• [Exercise material]
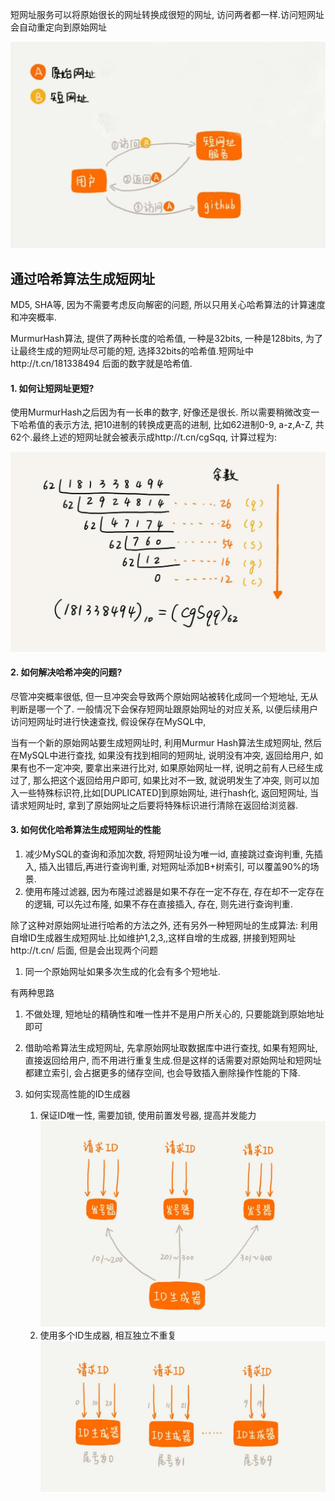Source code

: 短网址服务可以将原始很长的网址转换成很短的网址, 访问两者都一样.访问短网址会自动重定向到原始网址

![](/img/short_website.jpg)

## 通过哈希算法生成短网址

MD5, SHA等, 因为不需要考虑反向解密的问题, 所以只用关心哈希算法的计算速度和冲突概率.

MurmurHash算法, 提供了两种长度的哈希值, 一种是32bits, 一种是128bits, 为了让最终生成的短网址尽可能的短, 选择32bits的哈希值.短网址中http://t.cn/181338494 后面的数字就是哈希值.

#### 1. 如何让短网址更短?

使用MurmurHash之后因为有一长串的数字, 好像还是很长. 所以需要稍微改变一下哈希值的表示方法, 把10进制的转换成更高的进制, 比如62进制0-9, a-z,A-Z, 共62个.最终上述的短网址就会被表示成http://t.cn/cgSqq, 计算过程为:

![](/img/short_website1.jpg)

#### 2. 如何解决哈希冲突的问题?

尽管冲突概率很低, 但一旦冲突会导致两个原始网站被转化成同一个短地址, 无从判断是哪一个了. 一般情况下会保存短网址跟原始网址的对应关系, 以便后续用户访问短网址时进行快速查找, 假设保存在MySQL中,

当有一个新的原始网站要生成短网址时, 利用Murmur Hash算法生成短网址, 然后在MySQL中进行查找, 如果没有找到相同的短网址, 说明没有冲突, 返回给用户, 如果有也不一定冲突, 要拿出来进行比对, 如果原始网址一样, 说明之前有人已经生成过了, 那么把这个返回给用户即可, 如果比对不一致,  就说明发生了冲突, 则可以加入一些特殊标识符,比如[DUPLICATED]到原始网址, 进行hash化, 返回短网址, 当请求短网址时, 拿到了原始网址之后要将特殊标识进行清除在返回给浏览器.

#### 3. 如何优化哈希算法生成短网址的性能
1. 减少MySQL的查询和添加次数, 将短网址设为唯一id, 直接跳过查询判重, 先插入, 插入出错后,再进行查询判重, 对短网址添加B+树索引, 可以覆盖90%的场景.
2. 使用布隆过滤器, 因为布隆过滤器是如果不存在一定不存在, 存在却不一定存在的逻辑, 可以先过布隆, 如果不存在直接插入, 存在, 则先进行查询判重.

除了这种对原始网址进行哈希的方法之外, 还有另外一种短网址的生成算法: 利用自增ID生成器生成短网址.比如维护1,2,3,,这样自增的生成器, 拼接到短网址http://t.cn/ 后面, 但是会出现两个问题

1. 同一个原始网址如果多次生成的化会有多个短地址.

有两种思路
   1. 不做处理, 短地址的精确性和唯一性并不是用户所关心的, 只要能跳到原始地址即可
   2. 借助哈希算法生成短网址, 先拿原始网址取数据库中进行查找, 如果有短网址, 直接返回给用户, 而不用进行重复生成.但是这样的话需要对原始网址和短网址都建立索引, 会占据更多的储存空间, 也会导致插入删除操作性能的下降.

2. 如何实现高性能的ID生成器
   1. 保证ID唯一性, 需要加锁, 使用前置发号器, 提高并发能力
   ![](/img/short_website2.jpg)
   2. 使用多个ID生成器, 相互独立不重复
   ![](/img/short_website3.jpg)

• [Problem details] Every line from the start of the material through the line containing "#### 3. 如何优化哈希算法生成短网址的性能" is needed exactly as written; the pictures are not.

• [Worked solution]
Source code

: 短网址服务可以将原始很长的网址转换成很短的网址, 访问两者都一样.访问短网址会自动重定向到原始网址

![](/img/short_website.jpg)

## 通过哈希算法生成短网址

MD5, SHA等, 因为不需要考虑反向解密的问题, 所以只用关心哈希算法的计算速度和冲突概率.

MurmurHash算法, 提供了两种长度的哈希值, 一种是32bits, 一种是128bits, 为了让最终生成的短网址尽可能的短, 选择32bits的哈希值.短网址中http://t.cn/181338494 后面的数字就是哈希值.

#### 1. 如何让短网址更短?

使用MurmurHash之后因为有一长串的数字, 好像还是很长. 所以需要稍微改变一下哈希值的表示方法, 把10进制的转换成更高的进制, 比如62进制0-9, a-z,A-Z, 共62个.最终上述的短网址就会被表示成http://t.cn/cgSqq, 计算过程为:

![](/img/short_website1.jpg)

#### 2. 如何解决哈希冲突的问题?

尽管冲突概率很低, 但一旦冲突会导致两个原始网站被转化成同一个短地址, 无从判断是哪一个了. 一般情况下会保存短网址跟原始网址的对应关系, 以便后续用户访问短网址时进行快速查找, 假设保存在MySQL中,

当有一个新的原始网站要生成短网址时, 利用Murmur Hash算法生成短网址, 然后在MySQL中进行查找, 如果没有找到相同的短网址, 说明没有冲突, 返回给用户, 如果有也不一定冲突, 要拿出来进行比对, 如果原始网址一样, 说明之前有人已经生成过了, 那么把这个返回给用户即可, 如果比对不一致,  就说明发生了冲突, 则可以加入一些特殊标识符,比如[DUPLICATED]到原始网址, 进行hash化, 返回短网址, 当请求短网址时, 拿到了原始网址之后要将特殊标识进行清除在返回给浏览器.

#### 3. 如何优化哈希算法生成短网址的性能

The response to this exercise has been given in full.